One reason for these definitional changes is to align more closely the language in the EAR and ITAR in instances when both sets of regulations share the same purpose, and to reflect differences in purpose more clearly in the regulations. In addition, the rules implement significant substantive changes, including clarifying the safe-harbor provision exempting from EAR control data that is transmitted over electronic networks in encrypted form.
These rules update the definitions of “export,” “reexport,” “release,” and “retransfer” under both the EAR and the ITAR. Furthermore, the BIS final rule adds or revises the following EAR definitions: “access information,” “foreign person,” “fundamental research,” “proscribed person,” “publicly available encryption software,” “published,” “required,” “technology,” “transfer,” and “transfer (in-country).”
Technology Exemption for End-to-End Encryption
BIS finalized the safe harbor rule exempting certain encrypted data from controls. DDTC has not included this provision in its new rule, although it was part of last year’s proposed rule. Therefore, exporters only have clarity on the treatment of encrypted data under the EAR. How the ITAR will treat encrypted data will be revealed sometime in the future.
New Section 734.18 of the EAR states that BIS will not treat as an export, reexport, or transfer “sending, taking, or storing” unclassified technology or software that is secured using “end-to-end encryption.” In essence, transmission of encrypted data meeting these criteria will not be subject to regulation under the EAR. The criteria include the use of cryptographic modules that are compliant with Federal Information Processing Standards Publication (FIPS) 140–2 or its successors, supplemented by software implementation, cryptographic key management and other procedures and controls in accordance with current US National Institute for Standards and Technology (NIST) publications.
It is noteworthy that BIS makes clear that the encryption standard described in the rule is a minimum requirement, and that there is some flexibility, as “other equally or more effective cryptographic means” will suffice.

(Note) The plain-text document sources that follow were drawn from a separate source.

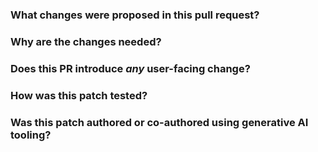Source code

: <!--
Thanks for sending a pull request!  Here are some tips for you:
  1. If this is your first time, please read our contributor guidelines: https://spark.apache.org/contributing.html
  2. Ensure you have added or run the appropriate tests for your PR: https://spark.apache.org/developer-tools.html
  3. If the PR is unfinished, add '[WIP]' in your PR title, e.g., '[WIP][SPARK-XXXX] Your PR title ...'.
  4. Be sure to keep the PR description updated to reflect all changes.
  5. Please write your PR title to summarize what this PR proposes.
  6. If possible, provide a concise example to reproduce the issue for a faster review.
  7. If you want to add a new configuration, please read the guideline first for naming configurations in
     'core/src/main/scala/org/apache/spark/internal/config/ConfigEntry.scala'.
  8. If you want to add or modify an error type or message, please read the guideline first in
     'common/utils/src/main/resources/error/README.md'.
-->

### What changes were proposed in this pull request?
<!--
Please clarify what changes you are proposing. The purpose of this section is to outline the changes and how this PR fixes the issue. 
If possible, please consider writing useful notes for better and faster reviews in your PR. See the examples below.
  1. If you refactor some codes with changing classes, showing the class hierarchy will help reviewers.
  2. If you fix some SQL features, you can provide some references of other DBMSes.
  3. If there is design documentation, please add the link.
  4. If there is a discussion in the mailing list, please add the link.
-->


### Why are the changes needed?
<!--
Please clarify why the changes are needed. For instance,
  1. If you propose a new API, clarify the use case for a new API.
  2. If you fix a bug, you can clarify why it is a bug.
-->


### Does this PR introduce _any_ user-facing change?
<!--
Note that it means *any* user-facing change including all aspects such as the documentation fix.
If yes, please clarify the previous behavior and the change this PR proposes - provide the console output, description and/or an example to show the behavior difference if possible.
If possible, please also clarify if this is a user-facing change compared to the released Spark versions or within the unreleased branches such as master.
If no, write 'No'.
-->


### How was this patch tested?
<!--
If tests were added, say they were added here. Please make sure to add some test cases that check the changes thoroughly including negative and positive cases if possible.
If it was tested in a way different from regular unit tests, please clarify how you tested step by step, ideally copy and paste-able, so that other reviewers can test and check, and descendants can verify in the future.
If tests were not added, please describe why they were not added and/or why it was difficult to add.
If benchmark tests were added, please run the benchmarks in GitHub Actions for the consistent environment, and the instructions could accord to: https://spark.apache.org/developer-tools.html#github-workflow-benchmarks.
-->


### Was this patch authored or co-authored using generative AI tooling?
<!--
If generative AI tooling has been used in the process of authoring this patch, please include the
phrase: 'Generated-by: ' followed by the name of the tool and its version.
If no, write 'No'.
Please refer to the [ASF Generative Tooling Guidance](https://www.apache.org/legal/generative-tooling.html) for details.
-->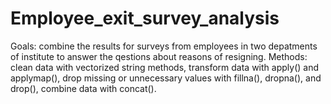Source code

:# Employee_exit_survey_analysis
Goals: combine the results for surveys from employees in two depatments of institute to answer the qestions about reasons of resigning. Methods: clean data with vectorized string methods, transform data with apply() and applymap(), drop missing or unnecessary values with fillna(), dropna(), and drop(), combine data with concat().
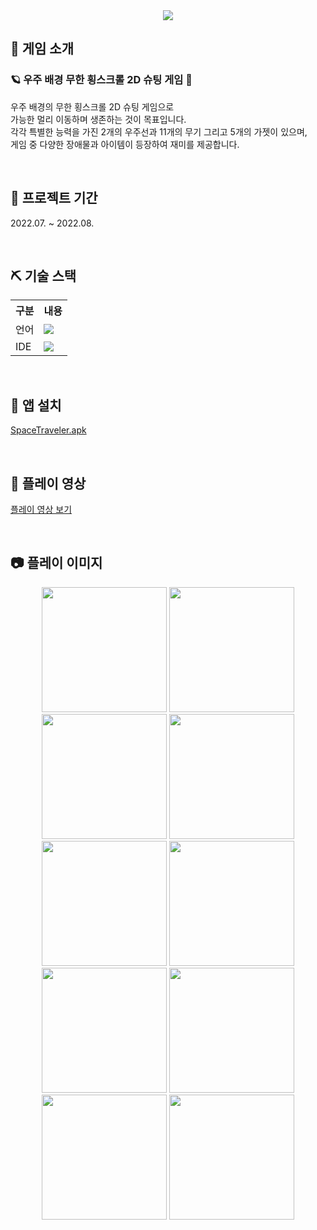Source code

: <div align="center"><img src="https://github.com/user-attachments/assets/afb1a65c-428a-4229-94ee-4069dc66b383"/></div>

## 👀 게임 소개
### 🪐 우주 배경 무한 횡스크롤 2D 슈팅 게임 🔫
우주 배경의 무한 횡스크롤 2D 슈팅 게임으로<br>
가능한 멀리 이동하며 생존하는 것이 목표입니다.<br>
각각 특별한 능력을 가진 2개의 우주선과 11개의 무기 그리고 5개의 가젯이 있으며,<br>
게임 중 다양한 장애물과 아이템이 등장하여 재미를 제공합니다.

<br>

## 📅 프로젝트 기간
2022.07. ~ 2022.08.

<br>

## ⛏ 기술 스택
<table>
    <tr>
        <th>구분</th>
        <th>내용</th>
    </tr>
    <tr>
        <td>언어</td>
        <td>
            <img src="https://img.shields.io/badge/-C%23-000000?logo=Csharp&style=flat"/>
        </td>
    </tr>
    <tr>
        <td>IDE</td>
        <td>
            <img src="https://img.shields.io/badge/Unity-100000?style=flat-square&logo=unity&logoColor=white"/>
        </td>
    </tr>
</table>

<br>

## 📱 앱 설치
<a target="_blank" href="https://drive.google.com/file/d/1Aja1FJgEZoAK2JCB97OVqLzco_X72d2q/view?usp=drive_link">SpaceTraveler.apk</a>

<br>

## 📱 플레이 영상
<a target="_blank" href="https://youtu.be/XuKyIYPBxcM">플레이 영상 보기</a>

<br>

## 📷 플레이 이미지
<div align="center">
    <img height=200 src="https://github.com/user-attachments/assets/3a732fbf-c96e-40bd-8a82-1491f7c78b5f"/>
    <img height=200 src="https://github.com/user-attachments/assets/7817fb07-4231-4d19-a785-f4263c13e841"/>
    <img height=200 src="https://github.com/user-attachments/assets/c385c5a0-bc0d-4946-9776-26c393e6ced6"/>
    <img height=200 src="https://github.com/user-attachments/assets/b76ef12c-0aa8-493c-a382-3c949bf20a51"/>
    <img height=200 src="https://github.com/user-attachments/assets/1cd49731-e3d8-4399-824b-bdd1b4b59c10"/>
    <img height=200 src="https://github.com/user-attachments/assets/6e6f287a-b823-42d0-9a2b-4dd3617712a7"/>
    <img height=200 src="https://github.com/user-attachments/assets/7e78c0ab-8b17-4fae-9ecb-a1798567fc33"/>
    <img height=200 src="https://github.com/user-attachments/assets/e25dc452-711d-4f38-ab1d-8890a96609f1"/>
    <img height=200 src="https://github.com/user-attachments/assets/bb83976d-a796-4f0e-8cde-f228cdcc0db8"/>
    <img height=200 src="https://github.com/user-attachments/assets/098c7c61-fffd-4a33-adb9-06c83856f5d7"/>
</div>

However, BIS rejected proposals to accept any commercially reasonable or commonly used commercial practice for encryption. BIS notes that, for those not adhering to the FIPS 140–2 standard, “the exporter is responsible for ensuring that the alternative approaches work as well as or better than FIPS 140–2, regardless of common commercial practices.” In its FAQs, BIS provides further guidance on the use of the FIPS standard.
BIS has modified the previous proposed rule so that, under the final rule, the encryption must only be in place between the parties’ respective security boundaries, as opposed to between the sending and receiving devices themselves. However, BIS has also specified that the security boundary must be contained within a single country and cannot include infrastructure in more than one country. Therefore, the data must be encrypted before crossing national boundaries in order to qualify for this treatment. An additional implication of this requirement, as BIS states in an FAQ, is that any release of controlled data to non-US nationals within a security boundary (e.g. a corporate intranet) will be treated as a deemed export requiring authorization. For companies employing non-US nationals, that FAQ guidance will complicate efforts to take advantage of this rule.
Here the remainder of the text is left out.